Les Sénateurs affronteront les Hurricanes, samedi midi. Ces derniers ont vaincu les Sabres de Buffalo 4-3, jeudi.

Les Sénateurs en terre inhospitalière

Après un match lors duquel la fusillade - une de leurs bêtes noires - leur a coûté un point de classement, les Sénateurs d'Ottawa en affronteront bientôt une autre.
Dans un match repoussé d'une journée à cause des effets d'une petite tempête sur la côte Est des États-Unis, ils affronteront des Hurricanes de la Caroline contre qui ils n'ont qu'une victoire à leurs 11 dernières visites au PNC Arena de Raleigh. Lors de ces 11 parties, les Hurricanes ont compté 37 buts et n'en ont accordé que 14, Ottawa étant limité à un but ou moins à neuf reprises.
Et ils ont aussi le numéro des Sénateurs quand ils passent par la capitale, comme en fait foi leur dossier de 10-3-2 contre eux à leurs 15 derniers duels.
«Pour une raison qui m'échappe, il y a certains clubs contre qui nous faisons mieux, certains arénas où on se sent mieux. Ici, nous avons éprouvé des difficultés. Je pense qu'ils se débrouillent bien contre la plupart des équipes à la maison. On va essayer de briser cette tendance, car c'est un gros match considérant où on se retrouve au classement (un point devant la Caroline), c'est certain», racontait le capitaine Jason Spezza après la pratique des siens à Raleigh vendredi après-midi.
Comme si leurs problèmes à Raleigh n'étaient pas suffisants, les Sénateurs ont aussi une mauvaise fiche cette saison lors des parties qui ne sont pas présentées en soirée, celle-ci étant de 1-4-2 lors des parties qui débutent en après-midi.
«C'est notre premier match à midi, on va espérer que ça va nous porter chance», a blagué Spezza.
«On m'a dit qu'on n'a jamais perdu en jouant à midi, donc j'ai bien hâte de voir ça. [...] On verra ce que ça va donner... Il va falloir que les gars soient bien préparés, c'est leur responsabilité, peu importe l'heure du match», soulignait l'entraîneur-chef Paul MacLean.
Son vis-à-vis Kirk Muller a convoqué les siens à un entraînement vendredi midi même s'ils étaient revenus tard dans la nuit d'un voyage de deux parties en 24 heures à Buffalo (gain de 4-3 jeudi) et Philadelphie (victoire de 3-2 mercredi). «Il fallait traiter la journée (de vendredi) comme une pratique matinale en vue du match», a-t-il expliqué.
C'est un peu la même approche qu'ont les Sénateurs en ce qui a trait aux fusillades, où ils ont une piètre fiche de 2-6 cette saison après leur défaite de 4-3 jeudi à Tampa Bay.

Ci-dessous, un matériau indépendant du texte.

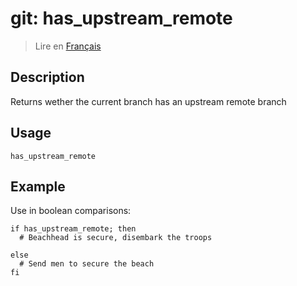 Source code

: # git: has_upstream_remote

> Lire en [Français](/docs/fr/helpers/git/has_upstream_remote.md)

## Description

Returns wether the current branch has an upstream remote branch

## Usage

```shell
has_upstream_remote
```

## Example

Use in boolean comparisons:

```shell
if has_upstream_remote; then
  # Beachhead is secure, disembark the troops

else
  # Send men to secure the beach
fi
```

En inversant leur dossier, ils auraient assez de points pour occuper une place donnant accès aux séries éliminatoires, parmi les huit premiers de la LNH. Mais MacLean ne regarde pas les choses comme ça.
«Je les considère comme un match nul. Dans la LNH d'aujourd'hui, il faut perdre de la bonne façon. Si vous perdez en obtenant des points, c'est bon. Évidemment, la meilleure façon est de gagner en temps régulier ou en prolongation, parce que les victoires en fusillade ne comptent pas en cas d'égalité à la fin de l'année. Dans notre situation et celle de beaucoup d'autres équipes, il vaut mieux perdre en prolongation ou en tirs de barrage qu'en temps régulier», soulignait MacLean.
Les Sénateurs vont rentrer à Ottawa immédiatement après le match pour participer à la Soirée Ferguslea Sotchi au Casino du Lac-Leamy organisée au bénéfice de leur fondation. Ils repartiront ensuite sur la route mardi pour rendre visite aux Blue Jackets de Columbus.